3.9 indien een kandidaat op grond van een algemeen geldende woordbetekenis, zoals bijvoorbeeld vermeld in een woordenboek, een antwoord geeft dat vakinhoudelijk onjuist is, worden aan dat antwoord geen scorepunten toegekend, of tenminste niet de scorepunten die met de vakinhoudelijke onjuistheid gemoeid zijn.

4 Het juiste antwoord op een meerkeuzevraag is de hoofdletter die behoort bij de juiste keuzemogelijkheid. Voor een juist antwoord op een meerkeuzevraag wordt het in het beoordelingsmodel vermelde aantal scorepunten toegekend. Voor elk ander antwoord worden geen scorepunten toegekend. Indien meer dan één antwoord gegeven is, worden eveneens geen scorepunten toegekend.

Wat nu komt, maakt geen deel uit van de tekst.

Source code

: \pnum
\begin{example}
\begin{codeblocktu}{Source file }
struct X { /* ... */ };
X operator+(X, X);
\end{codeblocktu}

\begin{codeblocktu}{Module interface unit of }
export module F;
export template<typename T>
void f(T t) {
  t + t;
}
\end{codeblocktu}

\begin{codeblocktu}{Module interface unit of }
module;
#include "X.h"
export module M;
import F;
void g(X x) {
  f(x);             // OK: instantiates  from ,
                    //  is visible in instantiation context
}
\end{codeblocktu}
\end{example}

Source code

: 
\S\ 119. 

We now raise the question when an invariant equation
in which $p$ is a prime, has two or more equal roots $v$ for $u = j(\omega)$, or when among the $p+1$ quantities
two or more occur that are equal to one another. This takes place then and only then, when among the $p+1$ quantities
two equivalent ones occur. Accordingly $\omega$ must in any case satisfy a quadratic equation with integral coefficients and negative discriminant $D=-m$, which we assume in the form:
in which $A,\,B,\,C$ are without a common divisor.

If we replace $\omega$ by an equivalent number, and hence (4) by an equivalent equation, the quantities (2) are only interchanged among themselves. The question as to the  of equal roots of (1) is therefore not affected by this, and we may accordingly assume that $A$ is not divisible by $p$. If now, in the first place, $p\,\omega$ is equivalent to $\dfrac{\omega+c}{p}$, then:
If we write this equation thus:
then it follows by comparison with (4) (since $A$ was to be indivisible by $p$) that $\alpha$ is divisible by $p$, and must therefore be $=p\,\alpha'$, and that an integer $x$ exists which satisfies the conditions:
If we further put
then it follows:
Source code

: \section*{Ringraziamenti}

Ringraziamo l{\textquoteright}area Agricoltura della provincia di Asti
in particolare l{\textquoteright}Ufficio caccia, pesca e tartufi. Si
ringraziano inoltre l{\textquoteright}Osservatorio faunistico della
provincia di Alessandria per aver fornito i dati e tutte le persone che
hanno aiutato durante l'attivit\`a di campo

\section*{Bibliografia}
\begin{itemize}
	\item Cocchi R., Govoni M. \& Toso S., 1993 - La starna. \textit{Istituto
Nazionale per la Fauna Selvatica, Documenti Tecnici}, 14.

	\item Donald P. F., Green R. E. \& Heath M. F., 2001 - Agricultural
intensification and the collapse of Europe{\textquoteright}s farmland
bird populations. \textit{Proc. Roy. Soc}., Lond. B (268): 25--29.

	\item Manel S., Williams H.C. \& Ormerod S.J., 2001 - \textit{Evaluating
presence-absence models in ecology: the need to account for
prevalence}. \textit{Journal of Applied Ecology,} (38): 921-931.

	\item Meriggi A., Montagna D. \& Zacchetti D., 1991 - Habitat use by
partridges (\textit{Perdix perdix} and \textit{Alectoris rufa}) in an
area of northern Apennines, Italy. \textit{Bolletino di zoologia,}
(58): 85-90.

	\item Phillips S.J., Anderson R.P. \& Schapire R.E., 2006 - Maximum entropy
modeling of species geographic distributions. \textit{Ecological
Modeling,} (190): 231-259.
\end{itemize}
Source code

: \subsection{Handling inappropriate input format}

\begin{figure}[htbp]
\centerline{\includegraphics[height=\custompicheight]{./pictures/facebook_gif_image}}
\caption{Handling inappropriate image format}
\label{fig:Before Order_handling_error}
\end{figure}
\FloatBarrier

5 Een fout mag in de uitwerking van een vraag maar één keer worden aangerekend, tenzij daardoor de vraag aanzienlijk vereenvoudigd wordt en/of tenzij in het

beoordelingsmodel anders is vermeld.

6 Een zelfde fout in de beantwoording van verschillende vragen moet steeds opnieuw worden aangerekend, tenzij in het beoordelingsmodel anders is vermeld.

7 Indien de examinator of de gecommitteerde meent dat in een examen of in het beoordelingsmodel bij dat examen een fout of onvolkomenheid zit, beoordeelt hij het werk van de kandidaten alsof examen en beoordelingsmodel juist zijn. Hij kan de fout of onvolkomenheid mededelen aan het College voor Examens. Het is niet toegestaan zelfstandig af te wijken van het beoordelingsmodel. Met een eventuele fout wordt bij de definitieve normering van het examen rekening gehouden.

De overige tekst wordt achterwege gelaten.